American former soccer player

Bianca Elisa D'Agostino (born January 11, 1989) is an American former soccer player. She most recently played for the Boston Breakers in the National Women's Soccer League and was formerly a member of the United States U-23 women's national soccer team. She previously played for the Atlanta Beat of Women's Professional Soccer.

==Early life==

D'Agostino grew up in Longmeadow, Massachusetts and played high school soccer at the Loomis Chaffee School where she scored 76 goals with 44 assists in 65 games. She was named a Parade All-American in 2007 and was twice named a NSCAA High School All-American. Following the 2006–2007 season, she was named Connecticut Player of the Year. While on the team, the Loomis Chaffee School won three consecutive Class A New England Championship titles and had two completely undefeated seasons. From 2002 to 2007, D'Agostino was selected for the U-14 and 17 National Team Pools and was a Region I ODP member.

===Penn State University===

D'Agostino attended Pennsylvania State University her freshman year where she played in 23 games (including nine starts) and recorded one assist. After transferring to Wake Forest University, D'Agostino was named to the Wake Forest Nike Tournament All-Tournament Team, earned ACC Player of the Week honors (9/16) and was named Soccer America National Team of the Week (9/16) during her sophomore year. During her senior year, Bianca started all 24 games, totalling two goals and nine assists and was named co-captain of the squad. She was also named to ACC/SEC Challenge All-Tournament Team.

==Playing career==

===Club===

D'Agostino was drafted 18th overall by the Philadelphia Independence in the 2011 WPS Draft and later traded to the Atlanta Beat. During the 2010 season, she played in 10 matches (with 5 starts) for the Atlanta, logging 418 minutes.

After the WPS suspended operations in early 2012, D'Agostino signed with the Boston Breakers in the Women's Premier Soccer League Elite in May of the same year. She played in 13 matches for the team and scored one goal during the season.

The following year, a new professional league, the National Women's Soccer League was established and D'Agostino was signed by the Breakers in the NWSL Supplemental Draft. She was the team's third pick, 27th overall. On April 9, 2013, Boston Breakers announced that D'Agostino had sustained a partially torn ACL and would miss a portion of the season.
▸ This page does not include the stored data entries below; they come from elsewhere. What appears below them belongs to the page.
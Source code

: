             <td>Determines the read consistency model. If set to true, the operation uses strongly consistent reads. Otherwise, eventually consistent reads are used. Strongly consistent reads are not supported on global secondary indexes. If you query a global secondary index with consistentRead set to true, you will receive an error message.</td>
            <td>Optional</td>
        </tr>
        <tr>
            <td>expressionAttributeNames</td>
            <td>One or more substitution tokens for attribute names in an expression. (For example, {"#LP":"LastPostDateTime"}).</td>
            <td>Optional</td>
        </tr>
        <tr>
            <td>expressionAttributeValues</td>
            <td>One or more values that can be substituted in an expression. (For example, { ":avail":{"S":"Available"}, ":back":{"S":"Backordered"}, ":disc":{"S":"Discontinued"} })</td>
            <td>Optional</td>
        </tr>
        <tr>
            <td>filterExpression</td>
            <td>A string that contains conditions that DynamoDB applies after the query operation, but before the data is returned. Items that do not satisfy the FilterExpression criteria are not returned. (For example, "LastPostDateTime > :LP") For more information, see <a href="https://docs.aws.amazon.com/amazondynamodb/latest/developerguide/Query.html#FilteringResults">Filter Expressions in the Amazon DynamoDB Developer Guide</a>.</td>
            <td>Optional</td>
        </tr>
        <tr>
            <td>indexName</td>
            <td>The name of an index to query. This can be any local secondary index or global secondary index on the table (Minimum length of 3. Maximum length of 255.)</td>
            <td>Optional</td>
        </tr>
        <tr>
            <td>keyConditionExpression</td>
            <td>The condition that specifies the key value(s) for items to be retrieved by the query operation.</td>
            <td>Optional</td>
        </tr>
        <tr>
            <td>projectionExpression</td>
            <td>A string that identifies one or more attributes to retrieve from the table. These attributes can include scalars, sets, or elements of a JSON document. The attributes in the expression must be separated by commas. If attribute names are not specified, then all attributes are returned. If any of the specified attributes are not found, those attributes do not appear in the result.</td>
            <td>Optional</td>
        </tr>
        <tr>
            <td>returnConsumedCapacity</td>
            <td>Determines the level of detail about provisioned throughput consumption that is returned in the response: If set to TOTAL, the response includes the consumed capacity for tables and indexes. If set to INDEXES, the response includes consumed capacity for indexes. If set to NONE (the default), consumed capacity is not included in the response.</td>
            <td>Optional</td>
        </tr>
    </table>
She returned for the 2014 National Women's Soccer League season making 16 appearances including six starts.

On September 16, 2014, D'Agostino announced her retirement from professional soccer.

===International===

In July 2008, D'Agostino was selected to travel to England with the United States women's national under-23 soccer team. The team won the 2011 Four Nations Tournament in La Manga, Spain

==Personal life==
D'Agostino is married to Zach Bogosian, an ice hockey player with the Minnesota Wild. The pair married in August 2015. They met in Winnipeg.